The Inglewood police helped, but the film was actually made by Sid Davis Productions as what was in those days called a “social guidance film.” Many such films were produced in the late 1950s and 1960s, including camp classics with dubious educational value such as Dos and Don’ts of Dating and Are You Popular?
Boys Beware, the quickie that got Simon in hot water, is no quaint little Are You Popular? It’s a film warning young men against the homosexual menace in their communities, and I still remember being made to watch it in school in the 1970s.
The homosexuals in the movie are predatory men of a certain age, seen prowling around high schools, wearing dark glasses and looking for sexually awkward (but kind of butch) underage boys. To, you know, molest them. This remains the kind of figure that still represents all gay men to, say, Pat Robertson.
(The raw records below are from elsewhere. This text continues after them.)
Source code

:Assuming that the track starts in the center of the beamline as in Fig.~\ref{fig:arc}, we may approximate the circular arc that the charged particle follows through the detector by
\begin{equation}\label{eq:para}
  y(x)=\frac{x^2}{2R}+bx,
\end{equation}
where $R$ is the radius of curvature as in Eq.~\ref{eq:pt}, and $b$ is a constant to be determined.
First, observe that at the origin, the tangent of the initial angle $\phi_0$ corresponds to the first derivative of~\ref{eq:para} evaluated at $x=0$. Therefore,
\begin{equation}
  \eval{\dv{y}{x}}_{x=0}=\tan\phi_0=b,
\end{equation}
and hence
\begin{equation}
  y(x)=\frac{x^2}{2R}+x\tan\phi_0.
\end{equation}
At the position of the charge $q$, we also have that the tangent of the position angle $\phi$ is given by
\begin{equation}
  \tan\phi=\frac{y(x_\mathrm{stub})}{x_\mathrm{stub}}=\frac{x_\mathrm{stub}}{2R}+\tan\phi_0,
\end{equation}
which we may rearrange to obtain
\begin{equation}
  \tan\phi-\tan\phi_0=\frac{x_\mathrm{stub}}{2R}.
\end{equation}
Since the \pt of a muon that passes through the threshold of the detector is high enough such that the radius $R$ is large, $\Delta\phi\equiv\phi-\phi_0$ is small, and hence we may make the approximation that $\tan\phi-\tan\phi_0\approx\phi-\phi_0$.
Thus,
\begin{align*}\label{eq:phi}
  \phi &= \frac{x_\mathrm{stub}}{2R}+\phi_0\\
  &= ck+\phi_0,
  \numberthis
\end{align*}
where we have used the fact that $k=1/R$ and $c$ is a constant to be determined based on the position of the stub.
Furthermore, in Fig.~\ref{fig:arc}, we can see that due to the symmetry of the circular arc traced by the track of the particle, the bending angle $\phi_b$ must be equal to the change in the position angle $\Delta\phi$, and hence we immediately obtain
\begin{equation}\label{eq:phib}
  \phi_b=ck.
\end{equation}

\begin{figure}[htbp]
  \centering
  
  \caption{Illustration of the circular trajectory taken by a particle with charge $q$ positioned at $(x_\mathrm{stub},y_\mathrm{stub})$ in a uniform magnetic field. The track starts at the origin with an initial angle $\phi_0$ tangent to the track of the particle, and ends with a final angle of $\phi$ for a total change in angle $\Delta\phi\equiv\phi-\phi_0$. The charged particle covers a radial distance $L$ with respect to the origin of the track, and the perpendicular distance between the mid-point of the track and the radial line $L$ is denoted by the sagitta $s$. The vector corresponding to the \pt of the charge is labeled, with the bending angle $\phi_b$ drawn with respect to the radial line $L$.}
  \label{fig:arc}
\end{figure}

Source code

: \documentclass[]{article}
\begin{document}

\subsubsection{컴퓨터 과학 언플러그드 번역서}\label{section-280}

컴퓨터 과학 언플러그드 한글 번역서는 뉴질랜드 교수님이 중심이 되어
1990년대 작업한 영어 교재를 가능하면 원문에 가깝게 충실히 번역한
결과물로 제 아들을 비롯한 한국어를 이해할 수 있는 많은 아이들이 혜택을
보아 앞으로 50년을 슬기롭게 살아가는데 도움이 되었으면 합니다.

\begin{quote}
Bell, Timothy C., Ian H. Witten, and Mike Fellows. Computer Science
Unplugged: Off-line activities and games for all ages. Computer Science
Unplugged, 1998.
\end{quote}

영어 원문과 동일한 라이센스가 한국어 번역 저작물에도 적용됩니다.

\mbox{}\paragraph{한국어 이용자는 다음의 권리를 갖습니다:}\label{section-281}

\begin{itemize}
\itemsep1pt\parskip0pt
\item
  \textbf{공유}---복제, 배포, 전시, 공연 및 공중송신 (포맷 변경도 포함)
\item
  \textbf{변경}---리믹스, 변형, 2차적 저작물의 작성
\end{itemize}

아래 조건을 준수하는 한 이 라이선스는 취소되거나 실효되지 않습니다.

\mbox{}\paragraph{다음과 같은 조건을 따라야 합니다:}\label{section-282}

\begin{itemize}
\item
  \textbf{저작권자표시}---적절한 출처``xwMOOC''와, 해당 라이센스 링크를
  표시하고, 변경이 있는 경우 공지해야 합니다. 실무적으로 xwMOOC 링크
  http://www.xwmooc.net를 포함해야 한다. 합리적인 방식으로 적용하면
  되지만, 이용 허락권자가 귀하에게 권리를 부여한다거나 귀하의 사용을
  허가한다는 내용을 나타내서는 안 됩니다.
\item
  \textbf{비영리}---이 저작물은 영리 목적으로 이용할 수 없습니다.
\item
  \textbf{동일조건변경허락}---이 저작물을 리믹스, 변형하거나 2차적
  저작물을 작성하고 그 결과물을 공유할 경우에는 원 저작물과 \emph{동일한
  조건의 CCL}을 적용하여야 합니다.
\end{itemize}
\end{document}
When my school showed Boys Beware, I was a sexually awkward but not very butch teenager. The first time it was screened, I thought it was terrifying. The second time, I found the movie hilarious.
The first screening for me was with the boys in my eighth-grade class — only the boys, the girls having been herded to another classroom to watch a very different film, Girls Beware, also by Sid Davis Productions and also made in 1961. (The menace in the girls’ movie wasn’t, as you might picture, horny lesbians but plain old “bad situations”: accepting car rides from strangers, special problems in modern babysitting, certain issues that come with dating older boys.
Boys Beware was creepy the first time I saw it because I was clueless and barely understood what was going on. When the predatory gay man showed “Jimmy” a packet of photos he’d pulled out of the glove compartment of his Chevrolet, I was lost. Why, after Jimmy looked at the photos, did they go to a hotel? It was daylight. They couldn’t have been tired.
A classmate of mine, a lot more sophisticated than me, had to fill me in: “The guy showed Jimmy dirty pictures,” worldly Eddie explained to me. “And then he took him to a hotel and raped him.”
I had nightmares for a week.
Flash forward to sophomore year at an all-boys Catholic high school. We were all more worldly then. A whole thuggish group of us had slipped through the back exit door of the Vogue Theater to watch Deep Throat, and I finally understood sex. Sort of. The Brothers of the Holy Cross had arranged a screening of Boys Beware, and it seemed now ancient and much, much funnier. Also, the predatory gays in the movie didn’t seem all that different from some of the teachers in the school.
Meanwhile, the situations in the film were pretty far-fetched by 1972 standards — though not as ridiculous as the wild vignettes in the 34-minute anti-drug movie screened the previous week, Marijuana, narrated by Sonny Bono (who certainly seemed stoned to me) wearing a Nehru jacket. That’s the film in which a cute girl on a bad “pot trip” drives her convertible over a cliff. My classmates, many quite high at the time, roared with laughter.
The KCTV story reports: “Ken Simon says he used the YouTube video to show just how much attitudes about homosexuality have changed over the years.”
Uh huh.
Maybe they haven’t changed so much in Raymore-Peculiar.